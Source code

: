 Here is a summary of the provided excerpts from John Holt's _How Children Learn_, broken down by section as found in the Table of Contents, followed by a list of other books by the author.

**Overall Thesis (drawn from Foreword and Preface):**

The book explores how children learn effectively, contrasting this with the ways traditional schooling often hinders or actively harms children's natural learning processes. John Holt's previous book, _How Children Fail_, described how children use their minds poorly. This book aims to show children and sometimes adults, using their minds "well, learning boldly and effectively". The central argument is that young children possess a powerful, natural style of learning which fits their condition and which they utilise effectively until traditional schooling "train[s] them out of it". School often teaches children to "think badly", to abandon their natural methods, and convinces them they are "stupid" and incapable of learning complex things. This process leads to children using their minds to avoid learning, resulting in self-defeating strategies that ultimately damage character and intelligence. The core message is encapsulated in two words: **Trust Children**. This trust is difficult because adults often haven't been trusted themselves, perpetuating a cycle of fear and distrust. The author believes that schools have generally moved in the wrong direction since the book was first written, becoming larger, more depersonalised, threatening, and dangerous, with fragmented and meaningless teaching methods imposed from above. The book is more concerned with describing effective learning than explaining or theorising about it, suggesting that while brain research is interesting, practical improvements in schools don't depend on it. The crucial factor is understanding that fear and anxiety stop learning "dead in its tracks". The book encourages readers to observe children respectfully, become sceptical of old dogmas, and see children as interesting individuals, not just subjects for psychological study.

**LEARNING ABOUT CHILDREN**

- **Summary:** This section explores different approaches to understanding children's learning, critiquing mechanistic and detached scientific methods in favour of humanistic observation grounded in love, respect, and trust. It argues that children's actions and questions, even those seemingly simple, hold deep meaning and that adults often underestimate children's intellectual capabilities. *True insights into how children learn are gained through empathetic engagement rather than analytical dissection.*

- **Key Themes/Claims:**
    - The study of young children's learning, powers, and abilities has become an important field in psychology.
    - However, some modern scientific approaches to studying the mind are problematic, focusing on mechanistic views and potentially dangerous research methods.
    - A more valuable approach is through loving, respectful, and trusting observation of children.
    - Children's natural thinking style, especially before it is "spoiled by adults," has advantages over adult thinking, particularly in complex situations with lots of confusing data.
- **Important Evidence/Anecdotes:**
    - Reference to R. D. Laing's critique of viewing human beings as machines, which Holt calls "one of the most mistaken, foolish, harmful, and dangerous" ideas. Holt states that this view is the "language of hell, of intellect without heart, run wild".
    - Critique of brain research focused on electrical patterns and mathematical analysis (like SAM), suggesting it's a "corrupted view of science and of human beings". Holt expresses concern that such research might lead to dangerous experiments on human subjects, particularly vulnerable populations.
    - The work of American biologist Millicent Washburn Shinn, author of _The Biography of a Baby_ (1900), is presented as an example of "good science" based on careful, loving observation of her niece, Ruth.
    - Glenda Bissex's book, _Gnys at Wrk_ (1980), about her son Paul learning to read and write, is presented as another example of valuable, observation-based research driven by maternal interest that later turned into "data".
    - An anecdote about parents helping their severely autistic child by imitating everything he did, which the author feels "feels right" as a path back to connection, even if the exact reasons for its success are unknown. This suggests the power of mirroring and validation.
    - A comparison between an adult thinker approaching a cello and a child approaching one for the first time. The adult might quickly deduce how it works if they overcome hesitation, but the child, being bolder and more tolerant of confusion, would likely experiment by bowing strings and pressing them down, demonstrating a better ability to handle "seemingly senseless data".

• • • • •

**The task:**
A single figure is the whole answer: the number of lines in the material above that contain "seemingly".

**Answer below:**
2